## [SUPPLIED DATA]
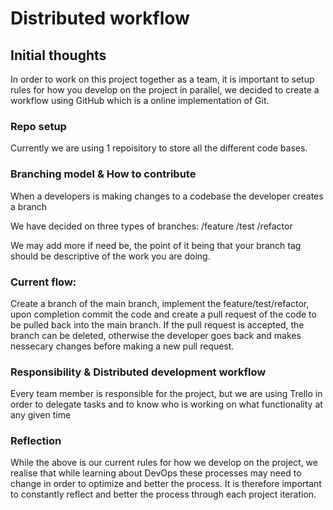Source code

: # Distributed workflow

## Initial thoughts
In order to work on this project together as a team, it is important to setup rules for how you develop on the project in parallel, we decided to create a workflow using GitHub which is a online implementation of Git.

### Repo setup
Currently we are using 1 repoisitory to store all the different code bases.

### Branching model & How to contribute
When a developers is making changes to a codebase the developer creates a branch

We have decided on three types of branches:
/feature
/test
/refactor

We may add more if need be, the point of it being that your branch tag should be descriptive of the work you are doing.

### Current flow: 
Create a branch of the main branch, implement the feature/test/refactor, upon completion commit the code and create a pull request of the code to be pulled back into the main branch. If the pull request is accepted, the branch can be deleted, otherwise the developer goes  back and makes nessecary changes before making a new pull request.

### Responsibility & Distributed development workflow
Every team member is responsible for the project, but we are using Trello in order to delegate tasks and to know who is working on what functionality at any given time

### Reflection
While the above is our current rules for how we develop on the project, we realise that while learning about DevOps these processes may need to change in order to optimize and better the process. It is therefore important to constantly reflect and better the process through each project iteration.
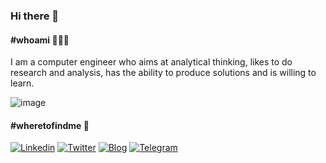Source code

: ### Hi there 👋

#### #whoami 🧑🏻‍💻
I am a computer engineer who aims at analytical thinking, likes to do research and analysis, has the ability to produce solutions and is willing to learn.

![image](https://github-readme-stats.vercel.app/api/top-langs/?username=tariksune)

#### #wheretofindme 📍
[![Linkedin](https://img.shields.io/badge/LinkedIn-0077B5?style=for-the-badge&logo=linkedin&logoColor=white "Linkedin")](https://linkedin.com/in/tariksune) [![Twitter](https://img.shields.io/badge/Twitter-1DA1F2?style=for-the-badge&logo=twitter&logoColor=white "Twitter")](https://twitter.com/tariksune) [![Blog](https://img.shields.io/badge/Wordpress-21759B?style=for-the-badge&logo=wordpress&logoColor=white "Blog")](https://blog.tariksune.com) [![Telegram](https://img.shields.io/badge/Telegram-2CA5E0?style=for-the-badge&logo=telegram&logoColor=white "Telegram")](https://t.me/tariksune)

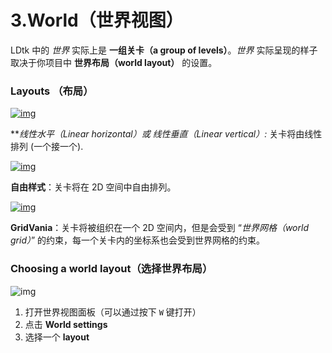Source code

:# 3.World（世界视图）

LDtk 中的 *世界* 实际上是 **一组关卡（a group of levels）**。*世界* 实际呈现的样子取决于你项目中 **世界布局（world layout）** 的设置。

### Layouts （布局）

[![img](https://ldtk.io/wp-content/uploads/2020/12/image-23-1024x459.png)](https://ldtk.io/wp-content/uploads/2020/12/image-23.png)

 ***线性水平（Linear horizontal）*或 *线性垂直（Linear vertical）*:** 关卡将由线性排列 (一个接一个).

[![img](https://ldtk.io/wp-content/uploads/2020/12/image-22-1024x722.png)](https://ldtk.io/wp-content/uploads/2020/12/image-22.png)

**自由样式**：关卡将在 2D 空间中自由排列。

[![img](https://ldtk.io/wp-content/uploads/2020/12/image-21-1024x766.png)](https://ldtk.io/wp-content/uploads/2020/12/image-21.png)

**GridVania**：关卡将被组织在一个 2D 空间内，但是会受到 “*世界网格（world grid）*” 的约束，每一个关卡内的坐标系也会受到世界网格的约束。

### Choosing a world layout（选择世界布局）

![img](https://ldtk.io/wp-content/uploads/2021/01/world.png)

1. 打开世界视图面板（可以通过按下 `W` 键打开）
2. 点击 **World settings**
3. 选择一个 **layout**
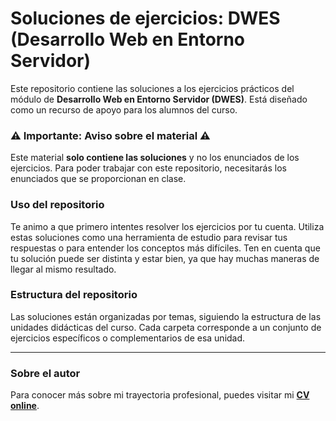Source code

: # Soluciones de ejercicios: DWES (Desarrollo Web en Entorno Servidor)

Este repositorio contiene las soluciones a los ejercicios prácticos del módulo de **Desarrollo Web en Entorno Servidor (DWES)**. Está diseñado como un recurso de apoyo para los alumnos del curso.

### **⚠️ Importante: Aviso sobre el material ⚠️**

Este material **solo contiene las soluciones** y no los enunciados de los ejercicios. Para poder trabajar con este repositorio, necesitarás los enunciados que se proporcionan en clase.

### Uso del repositorio

Te animo a que primero intentes resolver los ejercicios por tu cuenta. Utiliza estas soluciones como una herramienta de estudio para revisar tus respuestas o para entender los conceptos más difíciles. Ten en cuenta que tu solución puede ser distinta y estar bien, ya que hay muchas maneras de llegar al mismo resultado.

### Estructura del repositorio

Las soluciones están organizadas por temas, siguiendo la estructura de las unidades didácticas del curso. Cada carpeta corresponde a un conjunto de ejercicios específicos o complementarios de esa unidad.

---

### Sobre el autor

Para conocer más sobre mi trayectoria profesional, puedes visitar mi [**CV online**](https://javierdiaz.com.es/).
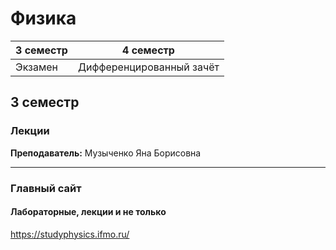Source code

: # Физика

|3 семестр|4 семестр|
|---|---|
|Экзамен|Дифференцированный зачёт|

## 3 семестр
### Лекции

**Преподаватель:** Музыченко Яна Борисовна



---

### Главный сайт
#### Лабораторные, лекции и не только
https://studyphysics.ifmo.ru/
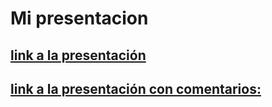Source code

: Mi presentacion 
===================

[link a la presentación]([url](https://view.genially.com/678c0aec93e82eb0d5856fec))
------------

[link a la presentación con comentarios:]([url](https://view.genially.com/678c0aec93e82eb0d5856fec/presentation-presentacion-tranqui-de-db))
------------
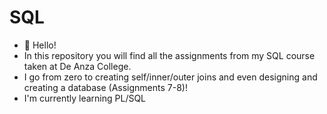 # SQL
- 👋 Hello!
- In this repository you will find all the assignments from my SQL course taken at De Anza College.
- I go from zero to creating self/inner/outer joins and even designing and creating a database (Assignments 7-8)!
- I'm currently learning PL/SQL
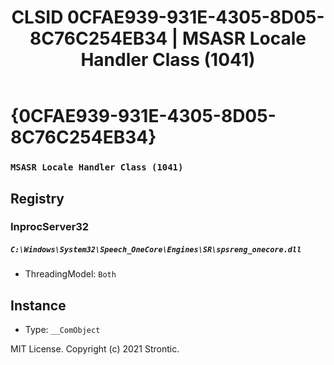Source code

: ﻿---
title: "CLSID 0CFAE939-931E-4305-8D05-8C76C254EB34 | MSASR Locale Handler Class (1041)"
excerpt: What is COM-Object CLSID 0CFAE939-931E-4305-8D05-8C76C254EB34?
---

# {0CFAE939-931E-4305-8D05-8C76C254EB34}

### `MSASR Locale Handler Class (1041)`

## Registry


### InprocServer32

##### `C:\Windows\System32\Speech_OneCore\Engines\SR\spsreng_onecore.dll`
* ThreadingModel: `Both`

## Instance

* Type: `__ComObject`

MIT License. Copyright (c) 2021 Strontic.


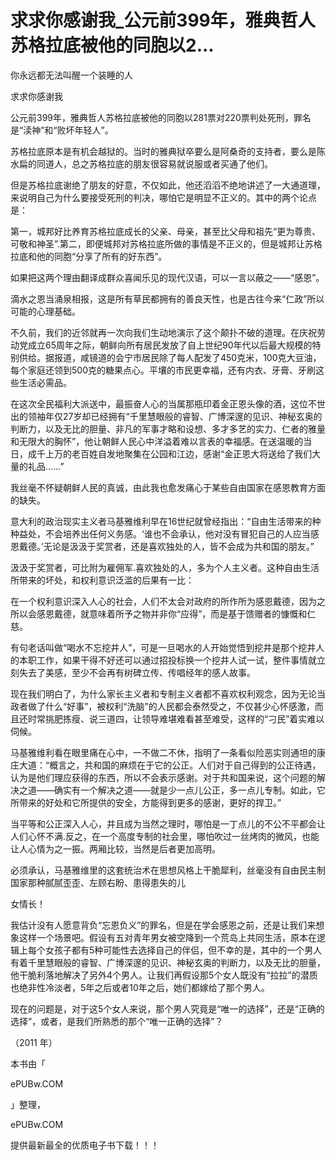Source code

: # 求求你感谢我_公元前399年，雅典哲人苏格拉底被他的同胞以2...

你永远都无法叫醒一个装睡的人

求求你感谢我

公元前399年，雅典哲人苏格拉底被他的同胞以281票对220票判处死刑，罪名是“渎神”和“败坏年轻人”。

苏格拉底原本是有机会越狱的。当时的雅典狱卒要么是阿桑奇的支持者，要么是陈水扁的同道人，总之苏格拉底的朋友很容易就说服或者买通了他们。

但是苏格拉底谢绝了朋友的好意，不仅如此，他还滔滔不绝地讲述了一大通道理，来说明自己为什么要接受死刑的判决，哪怕它是明显不正义的。其中的两个论点是：

第一，城邦好比养育苏格拉底成长的父亲、母亲，甚至比父母和祖先“更为尊贵、可敬和神圣”.第二，即便城邦对苏格拉底所做的事情是不正义的，但是城邦让苏格拉底和他的同胞“分享了所有的好东西”。

如果把这两个理由翻译成群众喜闻乐见的现代汉语，可以一言以蔽之——“感恩”。

滴水之恩当涌泉相报，这是所有草民都拥有的善良天性，也是古往今来“仁政”所以可能的心理基础。

不久前，我们的近邻就再一次向我们生动地演示了这个颠扑不破的道理。在庆祝劳动党成立65周年之际，朝鲜向所有居民发放了自上世纪90年代以后最大规模的特别供给。据报道，咸镜道的会宁市居民除了每人配发了450克米，100克大豆油，每个家庭还领到500克的糖果点心。平壤的市民更幸福，还有内衣、牙膏、牙刷这些生活必需品。

在这次全民福利大派送中，最振奋人心的当属那瓶印着金正恩头像的酒，这位不世出的领袖年仅27岁却已经拥有“千里慧眼般的睿智、广博深邃的见识、神秘玄奥的判断力，以及无比的胆量、非凡的军事才略和设想、多才多艺的实力、仁者的雅量和无限大的胸怀”，他让朝鲜人民心中洋溢着难以言表的幸福感。在送温暖的当日，成千上万的老百姓自发地聚集在公园和江边，感谢“金正恩大将送给了我们大量的礼品……”

我丝毫不怀疑朝鲜人民的真诚，由此我也愈发痛心于某些自由国家在感恩教育方面的缺失。

意大利的政治现实主义者马基雅维利早在16世纪就曾经指出：“自由生活带来的种种益处，不会培养出任何义务感。‘谁也不会承认，他对没有冒犯自己的人应当感恩戴德。’无论是汲汲于奖赏者，还是喜欢独处的人，皆不会成为共和国的朋友。”

汲汲于奖赏者，可比附为雇佣军.喜欢独处的人，多为个人主义者。这种自由生活所带来的坏处，和权利意识泛滥的后果有一比：

在一个权利意识深入人心的社会，人们不太会对政府的所作所为感恩戴德，因为之所以会感恩戴德，就意味着所予之物并非你“应得”，而是基于馈赠者的慷慨和仁慈。

有句老话叫做“喝水不忘挖井人”，可是一旦喝水的人开始觉悟到挖井是那个挖井人的本职工作，如果干得不好还可以通过招投标换一个挖井人试一试，整件事情就立刻失去了美感，至少不会再有树碑立传、传唱经年的感人故事。

现在我们明白了，为什么家长主义者和专制主义者都不喜欢权利观念，因为无论当政者做了什么“好事”，被权利“洗脑”的人民都会泰然受之，不仅甚少心怀感激，而且还时常挑肥拣瘦、说三道四，让领导难堪难看甚至难受，这样的“刁民”着实难以伺候。

马基雅维利看在眼里痛在心中，一不做二不休，指明了一条看似险恶实则通坦的康庄大道：“概言之，共和国的麻烦在于它的公正。人们对于自己得到的公正待遇，认为是他们理应获得的东西，所以不会表示感谢。对于共和国来说，这个问题的解决之道——确实有一个解决之道——就是少一点儿公正，多一点儿专制。如此，它所带来的好处和它所提供的安全，方能得到更多的感谢，更好的捍卫。”

当平等和公正深入人心，并且成为当然之理时，哪怕是一丁点儿的不公不平都会让人们心怀不满.反之，在一个高度专制的社会里，哪怕吹过一丝烤肉的微风，也能让人心情为之一振。两厢比较，当然是后者更加高明。

必须承认，马基雅维里的这套统治术在思想风格上干脆犀利，丝毫没有自由民主制国家那种腻腻歪歪、左顾右盼、患得患失的儿

女情长！

我估计没有人愿意背负“忘恩负义”的罪名，但是在学会感恩之前，还是让我们来想象这样一个场景吧。假设有五对青年男女被空降到一个荒岛上共同生活，原本在逻辑上每个女孩子都有5种可能性去选择自己的伴侣，但不幸的是，其中的一个男人有着千里慧眼般的睿智、广博深邃的见识、神秘玄奥的判断力，以及无比的胆量，他干脆利落地解决了另外4个男人。让我们再假设那5个女人既没有“拉拉”的潜质也绝非性冷淡者，5年之后或者10年之后，她们都嫁给了那个男人。

现在的问题是，对于这5个女人来说，那个男人究竟是“唯一的选择”，还是“正确的选择”，或者，是我们所熟悉的那个“唯一正确的选择”？

（2011 年）

本书由「

ePUBw.COM

」整理，

ePUBw.COM

提供最新最全的优质电子书下载！！！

## [ABOUT THIS EXERCISE]
What you should return is the exact text of every line from the top of the entries through the line with "Currently we are", pictures removed.

## [ANSWER TO THIS EXERCISE]
Source code

: # Distributed workflow

## Initial thoughts
In order to work on this project together as a team, it is important to setup rules for how you develop on the project in parallel, we decided to create a workflow using GitHub which is a online implementation of Git.

### Repo setup
Currently we are using 1 repoisitory to store all the different code bases.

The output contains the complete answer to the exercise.